TRADATE – Ha creduto di aiutare i Carabinieri, invece è finito vittima di un raggiro da 90.000 euro. È successo a un uomo di 83 anni di Tradate, truffato da finti militari che lo hanno convinto a effettuare due bonifici nello stesso giorno, a settembre 2025. Solo mesi dopo l’anziano, ancora scosso, ha deciso di rivolgersi a un avvocato per tentare di recuperare parte del denaro.
Tutto è iniziato con una telefonata da parte di un sedicente carabiniere, che lo ha avvertito di indagini in corso su operatori bancari infedeli e lo ha convinto a collaborare effettuando un bonifico “di prova”. La cifra, 47.600 euro, è stata trasferita su un conto indicato telefonicamente, con la causale “vendita box auto”.

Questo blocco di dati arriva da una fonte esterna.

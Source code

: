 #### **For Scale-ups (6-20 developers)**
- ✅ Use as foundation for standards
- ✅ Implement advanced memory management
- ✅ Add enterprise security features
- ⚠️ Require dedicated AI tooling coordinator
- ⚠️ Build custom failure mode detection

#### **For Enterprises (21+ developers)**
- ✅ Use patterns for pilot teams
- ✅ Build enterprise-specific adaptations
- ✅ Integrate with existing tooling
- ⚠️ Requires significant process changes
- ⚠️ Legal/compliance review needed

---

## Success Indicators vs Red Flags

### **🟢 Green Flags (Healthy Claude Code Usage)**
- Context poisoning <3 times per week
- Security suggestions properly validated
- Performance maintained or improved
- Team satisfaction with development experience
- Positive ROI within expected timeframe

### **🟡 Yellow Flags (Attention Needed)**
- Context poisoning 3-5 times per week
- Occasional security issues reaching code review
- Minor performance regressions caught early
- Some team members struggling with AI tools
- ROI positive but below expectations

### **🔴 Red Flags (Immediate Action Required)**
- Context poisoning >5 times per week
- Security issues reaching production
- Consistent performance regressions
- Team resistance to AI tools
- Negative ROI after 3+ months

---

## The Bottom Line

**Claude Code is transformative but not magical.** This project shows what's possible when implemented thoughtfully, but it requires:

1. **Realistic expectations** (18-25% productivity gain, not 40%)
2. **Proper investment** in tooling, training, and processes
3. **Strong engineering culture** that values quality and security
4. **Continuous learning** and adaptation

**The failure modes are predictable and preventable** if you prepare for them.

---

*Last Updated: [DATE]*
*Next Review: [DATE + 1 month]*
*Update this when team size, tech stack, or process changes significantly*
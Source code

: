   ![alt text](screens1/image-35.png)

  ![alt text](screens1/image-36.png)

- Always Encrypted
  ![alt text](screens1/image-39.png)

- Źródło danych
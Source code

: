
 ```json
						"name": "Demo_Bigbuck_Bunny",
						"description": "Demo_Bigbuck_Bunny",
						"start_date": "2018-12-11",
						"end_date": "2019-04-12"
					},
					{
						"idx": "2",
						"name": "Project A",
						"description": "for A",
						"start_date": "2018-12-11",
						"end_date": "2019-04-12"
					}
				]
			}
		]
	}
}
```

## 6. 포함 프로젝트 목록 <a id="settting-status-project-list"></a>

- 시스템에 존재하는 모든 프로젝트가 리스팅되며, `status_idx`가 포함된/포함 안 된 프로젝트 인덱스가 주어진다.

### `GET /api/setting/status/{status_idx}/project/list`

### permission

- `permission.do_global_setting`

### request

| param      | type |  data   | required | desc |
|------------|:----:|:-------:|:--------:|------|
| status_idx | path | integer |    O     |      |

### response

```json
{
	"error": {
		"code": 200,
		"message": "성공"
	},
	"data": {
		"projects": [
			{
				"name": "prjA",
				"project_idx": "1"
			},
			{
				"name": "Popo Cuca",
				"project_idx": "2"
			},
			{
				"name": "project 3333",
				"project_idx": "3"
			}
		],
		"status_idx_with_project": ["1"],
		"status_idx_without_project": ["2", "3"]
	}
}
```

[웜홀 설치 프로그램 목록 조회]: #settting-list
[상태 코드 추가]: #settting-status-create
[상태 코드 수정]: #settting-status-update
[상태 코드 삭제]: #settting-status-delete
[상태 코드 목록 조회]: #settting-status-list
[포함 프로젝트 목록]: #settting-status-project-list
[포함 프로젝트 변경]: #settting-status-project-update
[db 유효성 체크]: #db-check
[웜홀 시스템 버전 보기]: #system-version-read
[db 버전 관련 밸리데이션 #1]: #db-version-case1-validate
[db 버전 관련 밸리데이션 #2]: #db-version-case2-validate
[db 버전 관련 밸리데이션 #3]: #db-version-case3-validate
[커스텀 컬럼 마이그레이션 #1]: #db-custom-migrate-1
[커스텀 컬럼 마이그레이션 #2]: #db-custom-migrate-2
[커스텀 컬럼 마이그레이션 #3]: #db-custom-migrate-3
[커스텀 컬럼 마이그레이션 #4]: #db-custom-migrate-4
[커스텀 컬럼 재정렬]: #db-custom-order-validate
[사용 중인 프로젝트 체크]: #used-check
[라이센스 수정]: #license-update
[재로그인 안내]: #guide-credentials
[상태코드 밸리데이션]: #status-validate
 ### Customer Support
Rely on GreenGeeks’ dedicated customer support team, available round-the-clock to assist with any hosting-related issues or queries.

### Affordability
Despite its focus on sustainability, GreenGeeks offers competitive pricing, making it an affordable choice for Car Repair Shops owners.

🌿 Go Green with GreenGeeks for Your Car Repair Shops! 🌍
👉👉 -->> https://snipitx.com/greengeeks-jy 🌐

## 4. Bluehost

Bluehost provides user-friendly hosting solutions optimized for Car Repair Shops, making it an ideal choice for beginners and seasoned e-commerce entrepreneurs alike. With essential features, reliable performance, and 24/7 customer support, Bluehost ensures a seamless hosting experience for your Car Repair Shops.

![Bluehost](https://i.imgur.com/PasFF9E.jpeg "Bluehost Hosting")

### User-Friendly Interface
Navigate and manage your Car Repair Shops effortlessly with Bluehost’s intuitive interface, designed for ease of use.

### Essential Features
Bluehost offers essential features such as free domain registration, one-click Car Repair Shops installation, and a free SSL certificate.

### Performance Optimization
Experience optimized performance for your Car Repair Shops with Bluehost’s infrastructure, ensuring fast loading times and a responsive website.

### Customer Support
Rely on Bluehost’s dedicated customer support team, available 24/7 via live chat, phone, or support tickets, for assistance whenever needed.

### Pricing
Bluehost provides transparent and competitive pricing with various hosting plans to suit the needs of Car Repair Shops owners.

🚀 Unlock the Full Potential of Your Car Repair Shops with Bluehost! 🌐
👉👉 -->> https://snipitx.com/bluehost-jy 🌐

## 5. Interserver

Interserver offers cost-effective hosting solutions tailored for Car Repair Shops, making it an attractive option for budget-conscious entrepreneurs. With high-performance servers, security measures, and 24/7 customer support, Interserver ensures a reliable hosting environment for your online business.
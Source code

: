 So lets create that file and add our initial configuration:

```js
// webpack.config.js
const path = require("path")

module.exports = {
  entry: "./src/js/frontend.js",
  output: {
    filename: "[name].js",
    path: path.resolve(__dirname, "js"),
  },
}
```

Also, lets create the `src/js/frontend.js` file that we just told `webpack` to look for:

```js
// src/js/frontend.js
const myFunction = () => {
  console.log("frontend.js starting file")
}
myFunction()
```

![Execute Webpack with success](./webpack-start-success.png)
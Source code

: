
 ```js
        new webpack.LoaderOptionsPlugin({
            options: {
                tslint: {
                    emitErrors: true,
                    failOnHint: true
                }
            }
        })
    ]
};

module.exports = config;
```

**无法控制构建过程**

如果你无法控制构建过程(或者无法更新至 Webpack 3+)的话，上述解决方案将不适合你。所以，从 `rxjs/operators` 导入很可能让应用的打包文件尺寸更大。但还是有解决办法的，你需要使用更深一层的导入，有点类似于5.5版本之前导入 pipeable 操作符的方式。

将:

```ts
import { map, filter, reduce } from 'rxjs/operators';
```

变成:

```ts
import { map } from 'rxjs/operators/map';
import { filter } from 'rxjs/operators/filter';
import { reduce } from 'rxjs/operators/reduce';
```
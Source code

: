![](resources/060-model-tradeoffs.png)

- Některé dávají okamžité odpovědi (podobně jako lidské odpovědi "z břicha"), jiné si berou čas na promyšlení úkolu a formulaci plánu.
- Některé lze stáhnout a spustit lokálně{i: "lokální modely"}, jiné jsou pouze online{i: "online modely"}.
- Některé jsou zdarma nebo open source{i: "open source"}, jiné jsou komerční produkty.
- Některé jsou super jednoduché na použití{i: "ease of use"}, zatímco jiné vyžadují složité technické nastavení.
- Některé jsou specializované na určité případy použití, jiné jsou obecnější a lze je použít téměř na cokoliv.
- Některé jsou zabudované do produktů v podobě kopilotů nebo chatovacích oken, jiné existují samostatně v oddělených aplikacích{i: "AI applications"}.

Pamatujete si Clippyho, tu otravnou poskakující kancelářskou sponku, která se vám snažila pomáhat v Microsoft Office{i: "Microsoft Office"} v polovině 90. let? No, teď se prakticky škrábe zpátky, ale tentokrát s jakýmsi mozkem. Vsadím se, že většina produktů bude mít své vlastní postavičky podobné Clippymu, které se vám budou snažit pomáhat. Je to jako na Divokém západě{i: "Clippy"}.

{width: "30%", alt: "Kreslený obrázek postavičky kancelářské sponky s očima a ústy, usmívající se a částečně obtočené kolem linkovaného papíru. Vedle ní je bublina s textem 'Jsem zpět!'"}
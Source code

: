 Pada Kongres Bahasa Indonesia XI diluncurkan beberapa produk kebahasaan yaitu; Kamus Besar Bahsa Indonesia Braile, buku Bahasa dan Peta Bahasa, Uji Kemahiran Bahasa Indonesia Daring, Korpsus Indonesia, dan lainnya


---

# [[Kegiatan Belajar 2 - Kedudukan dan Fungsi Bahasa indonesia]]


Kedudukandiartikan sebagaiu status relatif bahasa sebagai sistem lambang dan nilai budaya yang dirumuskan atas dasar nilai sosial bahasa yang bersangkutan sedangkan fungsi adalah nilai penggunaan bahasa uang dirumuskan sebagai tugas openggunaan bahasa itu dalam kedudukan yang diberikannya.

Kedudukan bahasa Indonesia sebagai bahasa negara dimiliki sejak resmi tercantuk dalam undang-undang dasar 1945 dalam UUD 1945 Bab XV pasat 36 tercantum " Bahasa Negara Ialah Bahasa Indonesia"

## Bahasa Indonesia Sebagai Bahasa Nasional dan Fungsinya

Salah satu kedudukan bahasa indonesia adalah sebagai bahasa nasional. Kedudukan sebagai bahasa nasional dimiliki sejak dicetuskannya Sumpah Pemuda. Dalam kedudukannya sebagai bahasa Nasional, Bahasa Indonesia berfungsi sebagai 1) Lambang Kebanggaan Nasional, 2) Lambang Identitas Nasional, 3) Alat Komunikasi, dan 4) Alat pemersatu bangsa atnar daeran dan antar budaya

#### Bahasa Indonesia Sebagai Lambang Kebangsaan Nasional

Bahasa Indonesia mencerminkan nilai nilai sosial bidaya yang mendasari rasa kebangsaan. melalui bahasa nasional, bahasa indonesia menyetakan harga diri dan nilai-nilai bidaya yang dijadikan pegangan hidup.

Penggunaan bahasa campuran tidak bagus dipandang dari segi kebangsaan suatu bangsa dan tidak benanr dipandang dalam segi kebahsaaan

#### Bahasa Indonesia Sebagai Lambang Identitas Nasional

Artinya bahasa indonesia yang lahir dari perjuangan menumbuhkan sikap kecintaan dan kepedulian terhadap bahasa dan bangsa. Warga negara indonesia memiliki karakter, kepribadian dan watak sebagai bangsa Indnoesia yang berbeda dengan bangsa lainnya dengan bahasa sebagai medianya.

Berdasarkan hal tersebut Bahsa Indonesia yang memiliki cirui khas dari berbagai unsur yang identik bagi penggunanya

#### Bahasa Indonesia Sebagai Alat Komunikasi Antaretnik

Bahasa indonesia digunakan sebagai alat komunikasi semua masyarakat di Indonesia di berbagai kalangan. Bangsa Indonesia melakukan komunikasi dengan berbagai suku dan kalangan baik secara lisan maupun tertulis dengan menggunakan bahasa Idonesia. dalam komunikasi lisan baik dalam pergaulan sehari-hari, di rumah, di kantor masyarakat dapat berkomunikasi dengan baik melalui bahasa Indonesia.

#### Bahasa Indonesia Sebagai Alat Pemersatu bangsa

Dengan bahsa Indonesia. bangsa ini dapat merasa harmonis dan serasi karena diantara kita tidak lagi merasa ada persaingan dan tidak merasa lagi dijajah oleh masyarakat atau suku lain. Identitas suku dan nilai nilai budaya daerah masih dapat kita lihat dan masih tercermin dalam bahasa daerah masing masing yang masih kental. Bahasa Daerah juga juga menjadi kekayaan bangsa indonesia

Poche ore dopo, una seconda chiamata e un secondo bonifico: altri 42.400 euro, sempre per presunte “esigenze investigative urgenti”. Solo il giorno dopo, parlando con un amico appartenente alle forze dell’ordine, l’anziano ha capito di essere stato truffato. Ora si è affidato all’avvocato Alan Breda per tentare di ottenere il rimborso almeno del secondo bonifico. Le indagini sono in corso.